Cinq à six cents hommes travaillent à l’intérieur de la mine, et il y en a presque autant à l’extérieur ; tous s’en vont dans leurs familles après leur journée faite, à l’exception de quelques gardiens qui font les rondes de nuit et qui ont soin d’une cinquantaine de chevaux dont les écuries sont confortablement installées au milieu même de la mine.

Nous leur avons fait une visite en passant, à ces braves bêtes, et, si l’on en juge par leurs croupes arrondies et lisses, l’absence de la lumière du soleil ne leur cause aucun regret. Quand, pour des causes extraordinaires, on est obligé de remonter ces chevaux à la surface, pendant quelques heures, ils semblent frappés de folie et s’épuisent en bonds et en cabrioles désordonnés.

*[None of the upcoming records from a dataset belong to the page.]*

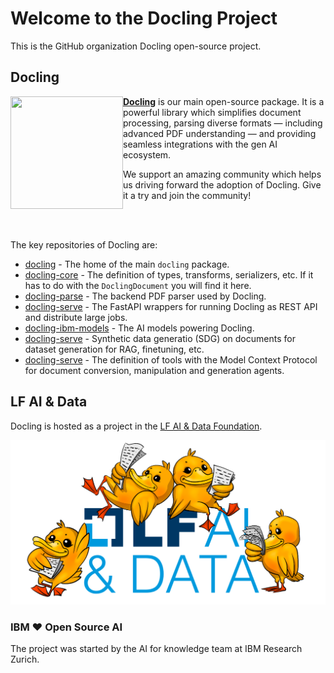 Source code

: # Welcome to the Docling Project

This is the GitHub organization Docling open-source project.

## Docling

<img align="left" width="180" height="180" src="https://raw.githubusercontent.com/docling-project/docling/refs/heads/main/docs/assets/logo.svg">

**<a href="https://github.com/docling-project/docling">Docling</a>** is our main open-source package. It is a powerful library which simplifies document processing, parsing diverse formats — including advanced PDF understanding — and providing seamless integrations with the gen AI ecosystem.

We support an amazing community which helps us driving forward the adoption of Docling.
Give it a try and join the community!

<br /><br />

The key repositories of Docling are:

- [docling](https://github.com/docling-project/docling) - The home of the main `docling` package.
- [docling-core](https://github.com/docling-project/docling-core) -  The definition of types, transforms, serializers, etc. If it has to do with the `DoclingDocument` you will find it here.
- [docling-parse](https://github.com/docling-project/docling-parse) - The backend PDF parser used by Docling.
- [docling-serve](https://github.com/docling-project/docling-serve) - The FastAPI wrappers for running Docling as REST API and distribute large jobs.
- [docling-ibm-models](https://github.com/docling-project/docling-ibm-models) - The AI models powering Docling.
- [docling-serve](https://github.com/docling-project/docling-sdg) - Synthetic data generatio (SDG) on documents for dataset generation for RAG, finetuning, etc.
- [docling-serve](https://github.com/docling-project/docling-mcp) - The definition of tools with  the Model Context Protocol for document conversion, manipulation and generation agents.


## LF AI & Data

Docling is hosted as a project in the [LF AI & Data Foundation](https://lfaidata.foundation/projects/).

<img src="./img/lfai-docling.png" width="600" />

### IBM ❤️ Open Source AI

The project was started by the AI for knowledge team at IBM Research Zurich.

La ventilation est très bien établie, aussi les explosions de feu grisou sont-elles extrêmement rares. Ce n’est pas besogne facile de marcher dans ces longues et étroites galeries ; le petit lampion que vous portez au doigt n’éclaire qu’imparfaitement votre route et parfois, la voûte devenant plus basse, il faut marcher à demi-courbé, ou gare aux heurts et aux meurtrissures !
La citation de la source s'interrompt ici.